Stored items:

————————

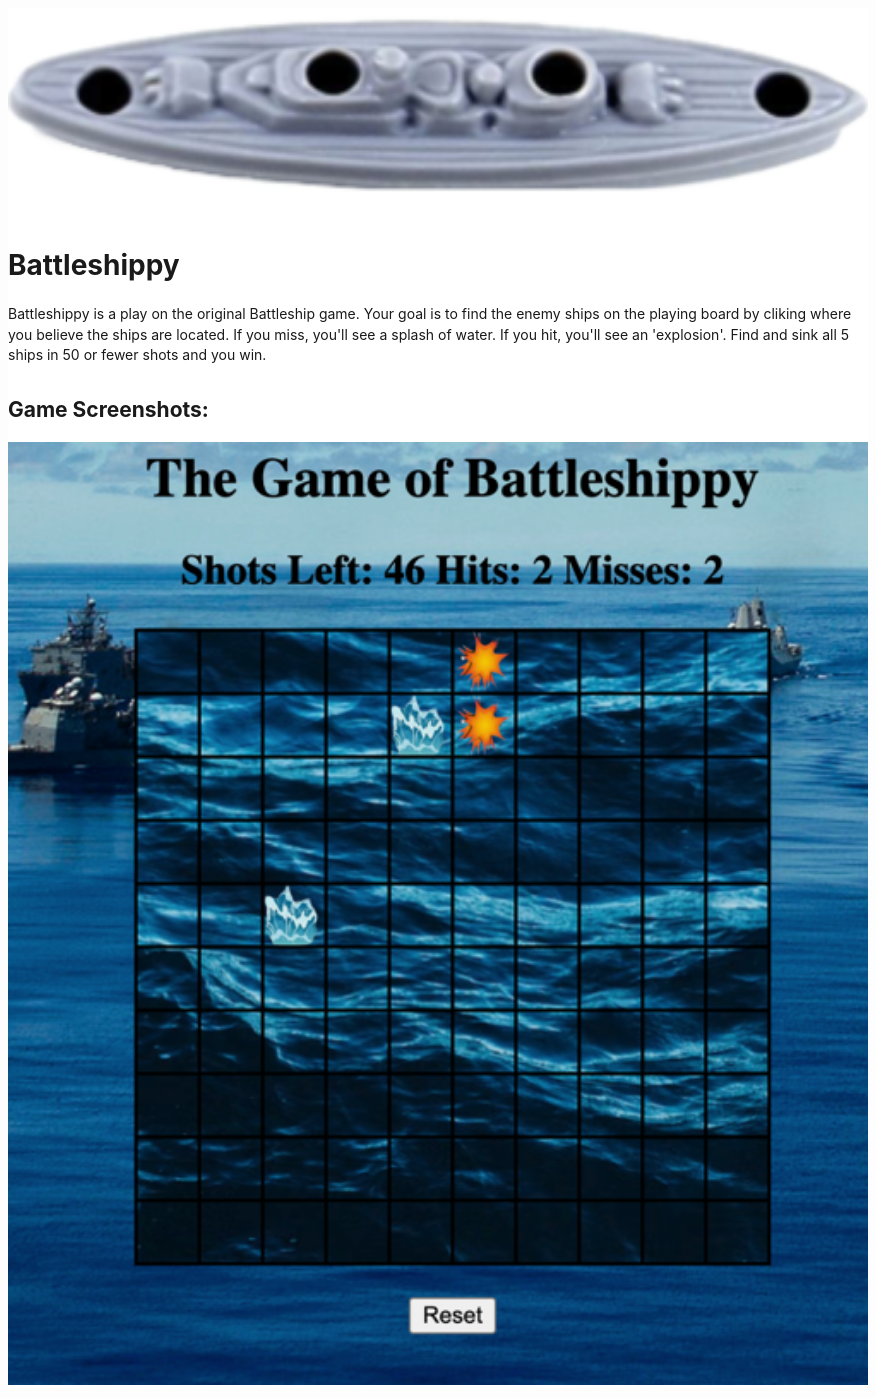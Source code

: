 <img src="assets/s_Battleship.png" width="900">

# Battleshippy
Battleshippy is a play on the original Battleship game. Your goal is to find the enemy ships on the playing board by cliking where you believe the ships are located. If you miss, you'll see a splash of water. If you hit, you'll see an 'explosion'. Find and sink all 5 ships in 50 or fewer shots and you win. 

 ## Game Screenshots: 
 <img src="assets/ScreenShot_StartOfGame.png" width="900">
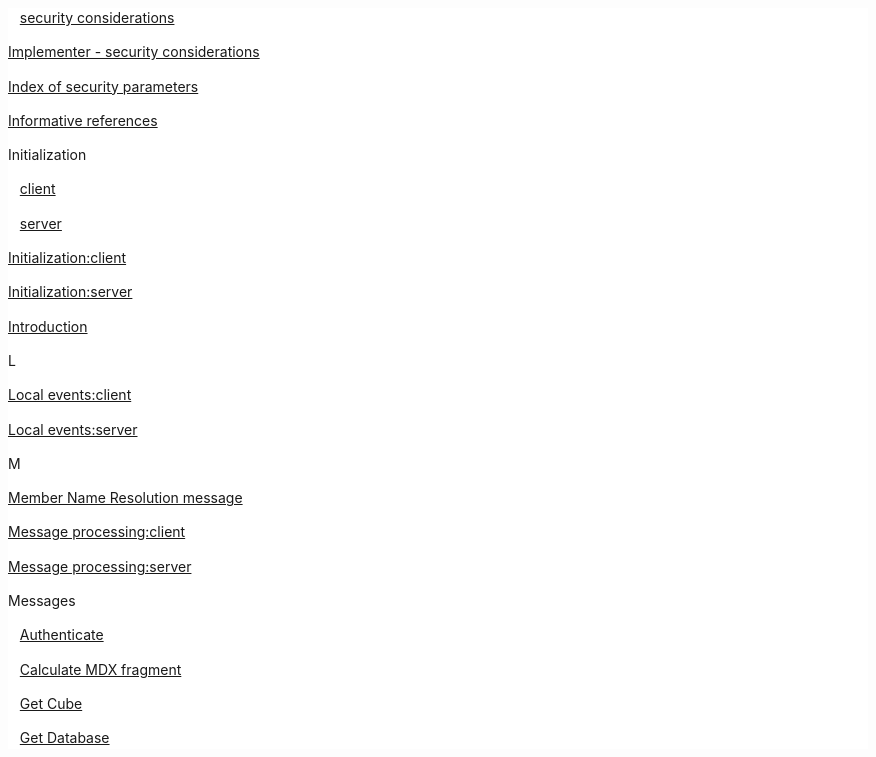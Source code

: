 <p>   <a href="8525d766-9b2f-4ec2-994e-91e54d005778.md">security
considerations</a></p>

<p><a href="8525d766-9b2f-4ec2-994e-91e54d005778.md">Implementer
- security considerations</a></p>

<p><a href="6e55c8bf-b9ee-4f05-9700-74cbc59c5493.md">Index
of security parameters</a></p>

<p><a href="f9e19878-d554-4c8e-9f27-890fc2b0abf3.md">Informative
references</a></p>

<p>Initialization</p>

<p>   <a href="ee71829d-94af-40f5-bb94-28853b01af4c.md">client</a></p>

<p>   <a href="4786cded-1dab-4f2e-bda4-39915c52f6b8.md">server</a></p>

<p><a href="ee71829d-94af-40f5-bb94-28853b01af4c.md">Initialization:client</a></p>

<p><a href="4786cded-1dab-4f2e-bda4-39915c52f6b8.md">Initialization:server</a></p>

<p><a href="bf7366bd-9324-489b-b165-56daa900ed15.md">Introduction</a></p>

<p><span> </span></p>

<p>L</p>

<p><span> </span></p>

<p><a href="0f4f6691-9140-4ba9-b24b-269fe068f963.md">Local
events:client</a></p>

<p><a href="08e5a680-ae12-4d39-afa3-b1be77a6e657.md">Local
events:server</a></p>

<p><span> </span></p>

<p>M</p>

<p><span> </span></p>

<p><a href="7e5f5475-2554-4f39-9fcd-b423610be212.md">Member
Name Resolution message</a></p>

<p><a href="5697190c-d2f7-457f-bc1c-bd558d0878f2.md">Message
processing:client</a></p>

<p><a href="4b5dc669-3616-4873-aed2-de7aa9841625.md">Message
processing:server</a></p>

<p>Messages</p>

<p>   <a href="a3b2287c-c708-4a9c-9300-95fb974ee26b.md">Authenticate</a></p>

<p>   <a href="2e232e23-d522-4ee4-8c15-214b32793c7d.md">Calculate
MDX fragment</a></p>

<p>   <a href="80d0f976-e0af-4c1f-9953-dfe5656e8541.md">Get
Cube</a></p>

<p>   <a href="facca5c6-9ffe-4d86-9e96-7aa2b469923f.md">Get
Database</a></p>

————————

### Exercise instructions
Report the count, and only the count, of lines in the records above that contain "Battleshippy".

### Written answer
2